=== ABOUT THIS TASK ===
Some lines in the material below hold the word "will". Copy all of them.

=== INPUT FOR THIS TASK ===

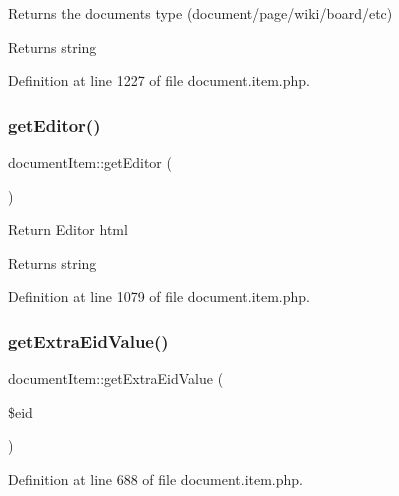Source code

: Returns the document\textquotesingle{}s type (document/page/wiki/board/etc) \begin{DoxyReturn}{Returns}
string 
\end{DoxyReturn}


Definition at line 1227 of file document.\+item.\+php.

\mbox{\label{classdocumentItem_a26477197e85301bc88e35157fdcb7482}} 
\subsubsection{\texorpdfstring{get\+Editor()}{getEditor()}}
{\footnotesize\ttfamily document\+Item\+::get\+Editor (\begin{DoxyParamCaption}{ }\end{DoxyParamCaption})}

Return Editor html \begin{DoxyReturn}{Returns}
string 
\end{DoxyReturn}


Definition at line 1079 of file document.\+item.\+php.

\mbox{\label{classdocumentItem_a9c2574375684cd06a16532744e279c65}} 
\subsubsection{\texorpdfstring{get\+Extra\+Eid\+Value()}{getExtraEidValue()}}
{\footnotesize\ttfamily document\+Item\+::get\+Extra\+Eid\+Value (\begin{DoxyParamCaption}\item[{}]{\$eid }\end{DoxyParamCaption})}



Definition at line 688 of file document.\+item.\+php.

\mbox{\label{classdocumentItem_a52091af79c2df80f8f3c75e37adc2000}} 
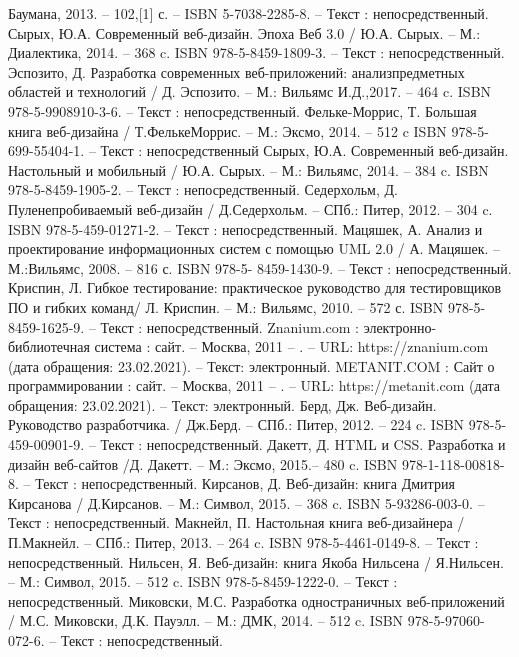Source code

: \begin{thebibliography}{9}
		Баумана, 2013. – 102,[1] с. – ISBN 5-7038-2285-8. – Текст : непосредственный.
		Сырых, Ю.А. Современный веб-дизайн. Эпоха Веб 3.0 / Ю.А. Сырых. – М.: Диалектика, 2014. – 368 c. ISBN 978-5-8459-1809-3. – Текст : непосредственный.
		Эспозито, Д. Разработка современных веб-приложений: анализпредметных областей и технологий / Д. Эспозито. – М.: Вильямс И.Д.,2017. – 464 c. ISBN 978-5-9908910-3-6. – Текст : непосредственный.
		Фельке-Моррис, Т. Большая книга веб-дизайна / Т.ФелькеМоррис. – М.: Эксмо, 2014. – 512 c ISBN 978-5-699-55404-1. – Текст : непосредственный
		Сырых, Ю.А. Современный веб-дизайн. Настольный и мобильный / Ю.А. Сырых. – М.: Вильямс, 2014. – 384 c. ISBN 978-5-8459-1905-2. – Текст : непосредственный.
		Седерхольм, Д. Пуленепробиваемый веб-дизайн / Д.Седерхольм. – СПб.: Питер, 2012. – 304 c. ISBN 978-5-459-01271-2. – Текст : непосредственный.
		Мацяшек, А. Анализ и проектирование информационных систем с помощью UML 2.0 / А. Мацяшек. – М.:Вильямс, 2008. – 816 с. ISBN 978-5-	8459-1430-9. – Текст : непосредственный.
		Криспин, Л. Гибкое тестирование: практическое руководство для тестировщиков ПО и гибких команд/ Л. Криспин. – М.: Вильямс, 2010. – 572 с. ISBN 978-5-8459-1625-9. – Текст : непосредственный.
		Znanium.com : электронно-библиотечная система : сайт. – Москва, 2011 – . – URL: https://znanium.com (дата обращения: 23.02.2021). – Текст: электронный.
		METANIT.COM : Сайт о программировании : сайт. – Москва, 2011 – . – URL: https://metanit.com (дата обращения: 23.02.2021). – Текст: электронный.
	Берд, Дж. Веб-дизайн. Руководство разработчика. / Дж.Берд. – СПб.: Питер, 2012. – 224 c. ISBN 978-5-459-00901-9. – Текст : непосредственный.
		Дакетт, Д. HTML и CSS. Разработка и дизайн веб-сайтов /Д. Дакетт. – М.: Эксмо, 2015.– 480 c. ISBN 978-1-118-00818-8. – Текст : непосредственный.
		Кирсанов, Д. Веб-дизайн: книга Дмитрия Кирсанова / Д.Кирсанов. – М.: Символ, 2015. – 368 c. ISBN 5-93286-003-0. – Текст : непосредственный.
		Макнейл, П. Настольная книга веб-дизайнера / П.Макнейл. – СПб.: Питер, 2013. – 264 c. ISBN 978-5-4461-0149-8. – Текст : непосредственный.
		Нильсен, Я. Веб-дизайн: книга Якоба Нильсена / Я.Нильсен. – М.: Символ, 2015. – 512 c. ISBN 978-5-8459-1222-0. – Текст : непосредственный.
		Миковски, М.С. Разработка одностраничных веб-приложений / М.С. Миковски, Д.К. Пауэлл. – М.: ДМК, 2014. – 512 c. ISBN 978-5-97060- 072-6. – Текст : непосредственный.
\end{thebibliography}
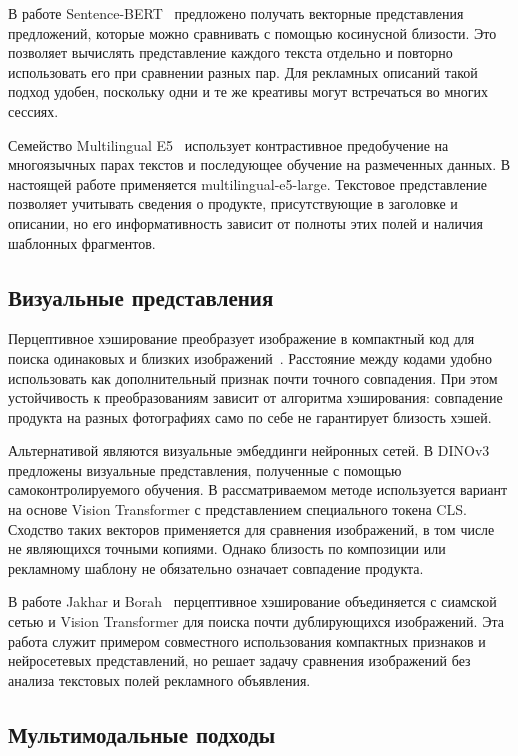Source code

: \documentclass{misisarticle}
\begin{document}
В работе Sentence-BERT~\cite{sbert} предложено получать векторные представления предложений, которые можно сравнивать с помощью косинусной близости. Это позволяет вычислять представление каждого текста отдельно и повторно использовать его при сравнении разных пар. Для рекламных описаний такой подход удобен, поскольку одни и те же креативы могут встречаться во многих сессиях.

Семейство Multilingual E5~\cite{e5} использует контрастивное предобучение на многоязычных парах текстов и последующее обучение на размеченных данных. В настоящей работе применяется multilingual-e5-large. Текстовое представление позволяет учитывать сведения о продукте, присутствующие в заголовке и описании, но его информативность зависит от полноты этих полей и наличия шаблонных фрагментов.

\subsection{Визуальные представления}

Перцептивное хэширование преобразует изображение в компактный код для поиска одинаковых и близких изображений~\cite{hashing}. Расстояние между кодами удобно использовать как дополнительный признак почти точного совпадения. При этом устойчивость к преобразованиям зависит от алгоритма хэширования: совпадение продукта на разных фотографиях само по себе не гарантирует близость хэшей.

Альтернативой являются визуальные эмбеддинги нейронных сетей. В DINOv3~\cite{dinov3} предложены визуальные представления, полученные с помощью самоконтролируемого обучения. В рассматриваемом методе используется вариант на основе Vision Transformer с представлением специального токена CLS. Сходство таких векторов применяется для сравнения изображений, в том числе не являющихся точными копиями. Однако близость по композиции или рекламному шаблону не обязательно означает совпадение продукта.

В работе Jakhar и Borah~\cite{near_duplicates} перцептивное хэширование объединяется с сиамской сетью и Vision Transformer для поиска почти дублирующихся изображений. Эта работа служит примером совместного использования компактных признаков и нейросетевых представлений, но решает задачу сравнения изображений без анализа текстовых полей рекламного объявления.

\subsection{Мультимодальные подходы}
\end{document}
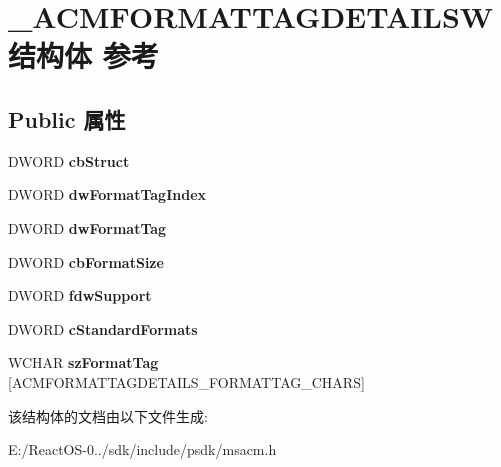 \hypertarget{struct___a_c_m_f_o_r_m_a_t_t_a_g_d_e_t_a_i_l_s_w}{}\section{\+\_\+\+A\+C\+M\+F\+O\+R\+M\+A\+T\+T\+A\+G\+D\+E\+T\+A\+I\+L\+S\+W结构体 参考}
\label{struct___a_c_m_f_o_r_m_a_t_t_a_g_d_e_t_a_i_l_s_w}
\subsection*{Public 属性}
\begin{DoxyCompactItemize}
\item 
\mbox{\label{struct___a_c_m_f_o_r_m_a_t_t_a_g_d_e_t_a_i_l_s_w_abade29342c78ab1df6311ab28e5562f4}} 
D\+W\+O\+RD {\bfseries cb\+Struct}
\item 
\mbox{\label{struct___a_c_m_f_o_r_m_a_t_t_a_g_d_e_t_a_i_l_s_w_acf99ec38f200f6fe2853f4edf12adcdb}} 
D\+W\+O\+RD {\bfseries dw\+Format\+Tag\+Index}
\item 
\mbox{\label{struct___a_c_m_f_o_r_m_a_t_t_a_g_d_e_t_a_i_l_s_w_a8d047b90434423a33273a5673572bb7c}} 
D\+W\+O\+RD {\bfseries dw\+Format\+Tag}
\item 
\mbox{\label{struct___a_c_m_f_o_r_m_a_t_t_a_g_d_e_t_a_i_l_s_w_a8ab4ef365e9abff571be87241caddc87}} 
D\+W\+O\+RD {\bfseries cb\+Format\+Size}
\item 
\mbox{\label{struct___a_c_m_f_o_r_m_a_t_t_a_g_d_e_t_a_i_l_s_w_ab621848fe2e348d22009648e700df3c9}} 
D\+W\+O\+RD {\bfseries fdw\+Support}
\item 
\mbox{\label{struct___a_c_m_f_o_r_m_a_t_t_a_g_d_e_t_a_i_l_s_w_afbd4a1d90ce308823c4ea8ebccc660e5}} 
D\+W\+O\+RD {\bfseries c\+Standard\+Formats}
\item 
\mbox{\label{struct___a_c_m_f_o_r_m_a_t_t_a_g_d_e_t_a_i_l_s_w_a6ba6ba7254a2229f691438a9b0befd6a}} 
W\+C\+H\+AR {\bfseries sz\+Format\+Tag} \mbox{[}A\+C\+M\+F\+O\+R\+M\+A\+T\+T\+A\+G\+D\+E\+T\+A\+I\+L\+S\+\_\+\+F\+O\+R\+M\+A\+T\+T\+A\+G\+\_\+\+C\+H\+A\+RS\mbox{]}
\end{DoxyCompactItemize}


该结构体的文档由以下文件生成\+:\begin{DoxyCompactItemize}
\item 
E\+:/\+React\+O\+S-\/0../sdk/include/psdk/msacm.\+h\end{DoxyCompactItemize}
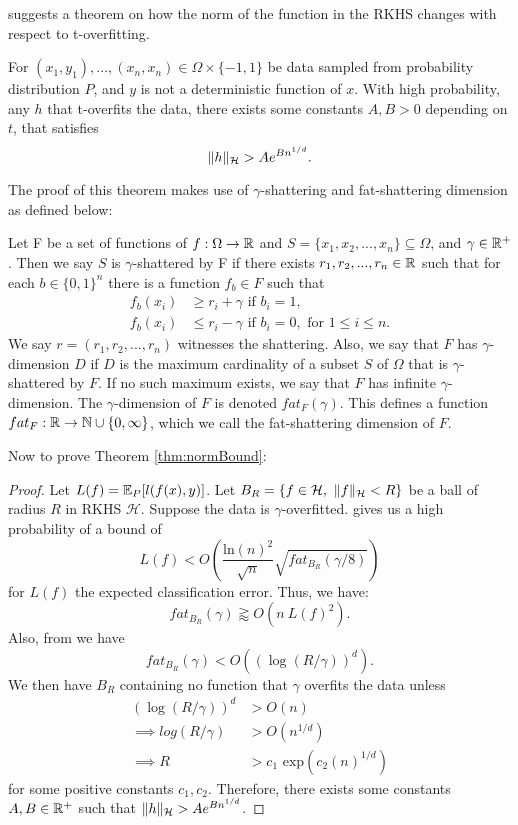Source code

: \documentclass[twoside]{memoir}
\begin{document}
\cite{UnderstandKernel} suggests a theorem on how the norm of the function in the RKHS changes with respect to t-overfitting.
\begin{thm} \label{thm:normBound}
	For $(x_1 ,y_1),..., (x_n,x_n) \in \Omega \times \{-1, 1\}$ be data sampled from probability distribution $P$, and $y$ is not a deterministic function of $x$. With high probability, any $h$ that t-overfits the data, there exists some constants  $A, B > 0$ depending on $t$, that satisfies
	\[\lVert h\rVert_{\mathcal{H}} > Ae^{Bn^{1/d}}. \]
\end{thm}

The proof of this theorem makes use of $\gamma$-shattering and fat-shattering dimension as defined below:
\begin{defn}
	Let F be a set of functions of $f: \Omega \rightarrow \mathbb{R}$ and $S = \{x_1, x_2, ..., x_n\} \subseteq \Omega$, and $\gamma \in \mathbb{R}^+$. Then we say $S$ is $\gamma$-shattered by F if there exists $r_1, r_2,..., r_n \in \mathbb{R}$ such that for each $b \in \{0, 1\}^n$ there is a function $f_b \in F$ such that
	\begin{equation*}
	\begin{split}
	f_b(x_i) &\geq r_i + \gamma \text{ if } b_i = 1, \\
	f_b(x_i) &\leq r_i - \gamma \text{ if } b_i = 0, \text{ for } 1 \leq i \leq n.
	\end{split}	
	\end{equation*}
	We say $r = (r_1, r_2,..., r_n)$ witnesses the shattering.
	Also, we say that $F$ has $\gamma$-dimension $D$ if $D$ is the maximum	cardinality of a subset $S$ of $\Omega$ that is $\gamma$-shattered by $F$. If no such maximum exists, we say that $F$ has infinite $\gamma$-dimension. The $\gamma$-dimension of $F$ is denoted $fat_F(\gamma)$. This defines a function $fat_F: \mathbb{R} \rightarrow \mathbb{N} \cup \{0,\infty\}$, which we call the fat-shattering dimension of $F$.
\end{defn}
Now to prove Theorem \ref{thm:normBound}:
\begin{proof}
	Let $L(f) = \mathbb{E}_P[l(f(x), y)]$.
	Let $B_R = \{ f \in \mathcal{H},~ \lVert f\rVert_\mathcal{H} < R \}$ be a ball of radius $R$ in RKHS $\mathcal{H}$. Suppose the data is $\gamma$-overfitted. \cite{LossFATBound} gives us a high probability of a bound of
	\[ L(f) < O(\frac{\text{ln}(n)^2}{\sqrt{n}}\sqrt{fat_{B_R}(\gamma/8)}) \] for $L(f)$ the expected classification error. Thus, we have:
	\[ fat_{B_R}(\gamma) \gtrapprox O(n ~L(f)^2). \]
	Also, from \cite{ApproximationConcentration} we have \[fat_{B_R}(\gamma) < O((\log(R/\gamma))^d).\]
	We then have $B_R$ containing no function that $\gamma$ overfits the data unless
	\begin{equation*}
	\begin{split}
	(\log(R/\gamma))^d &> O(n) \\
	\implies log(R/\gamma) &> O(n^{1/d}) \\
	\implies R &> c_1 \text{ exp}(c_2(n)^{1/d})
	\end{split}
	\end{equation*}
	for some positive constants $c_1, c_2$. Therefore, there exists some constants $A, B \in \mathbb{R}^+$ such that $\lVert h\rVert_{\mathcal{H}} > Ae^{Bn^{1/d}}$. 
\end{proof}
\end{document}
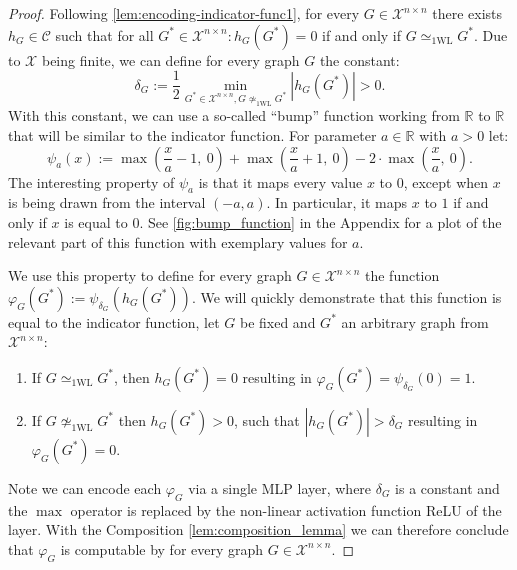 \documentclass[11pt, dvipsnames, DIV=12]{scrreprt}
\theoremstyle{definition}
\newtheorem{lemma}[theorem]{Lemma}
\newcommand{\cC}{\mathcal{C}}
\newcommand{\cX}{\mathcal{X}}
\newcommand{\Rb}{\mathbb{R}}
\newcommand{\wlnn}{\text{1-WL+NN}}
\newcommand{\wliso}{\simeq_{\text{1WL}}}
\newcommand{\xnn}{\mathcal{X}^{n \times n}}
\begin{document}
\begin{proof}
    Following \cref{lem:encoding-indicator-func1}, for every $G\in \xnn$ there exists $h_G \in \cC$ such that for all $G^* \in \xnn: h_G(G^*) = 0$ if and only if $G \wliso G^*$. Due to $\cX$ being finite, we can define for every graph $G$ the constant:
    \begin{equation*}
        \delta_G := \frac{1}{2} \min_{G^* \in \xnn , G \not\wliso G^*} |h_G(G^*)| > 0.
    \end{equation*}
    With this constant, we can use a so-called ``bump'' function working from $\Rb$ to $\Rb$ that will be similar to the indicator function. For parameter $a \in \Rb$ with $a > 0$ let:
    \begin{equation*}
        \psi_a(x) := \max(\frac{x}{a} -1,\ 0) + \max(\frac{x}{a}+1, \ 0) - 2 \cdot \max(\frac{x}{a}, \ 0).
    \end{equation*}
    The interesting property of $\psi_a$ is that it maps every value $x$ to $0$, except when $x$ is being drawn from the interval $(-a, a)$. In particular, it maps $x$ to $1$ if and only if $x$ is equal to $0$. See \autoref{fig:bump_function} in the Appendix for a plot of the relevant part of this function with exemplary values for $a$.
    
    We use this property to define for every graph $G \in \xnn$ the function $\varphi_G(G^*) := \psi_{\delta_G} (h_G(G^*))$. 
    We will quickly demonstrate that this function is equal to the indicator function, let $G$ be fixed and $G^*$ an arbitrary graph from $\xnn$:
    \begin{enumerate}
        \item If $G \wliso G^*$, then $h_G(G^*) = 0$ resulting in $\varphi_G(G^*) = \psi_{\delta_G}(0) = 1$.
        \item If $G \not\wliso G^*$ then $h_G(G^*) > 0$, such that $|h_G(G^*)|> \delta_G$ resulting in $\varphi_G(G^*) = 0$.
    \end{enumerate}
    Note we can encode each $\varphi_G$ via a single MLP layer, where $\delta_G$ is a constant and the $\max$ operator is replaced by the non-linear activation function ReLU of the layer. With the Composition \cref{lem:composition_lemma} we can therefore conclude that $\varphi_G$ is computable by \wlnn for every graph $G \in \xnn$.
\end{proof}
\end{document}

=== RESPONSE TO THE EXERCISE ===
    With this constant, we can use a so-called ``bump'' function working from $\Rb$ to $\Rb$ that will be similar to the indicator function. For parameter $a \in \Rb$ with $a > 0$ let:
    We will quickly demonstrate that this function is equal to the indicator function, let $G$ be fixed and $G^*$ an arbitrary graph from $\xnn$:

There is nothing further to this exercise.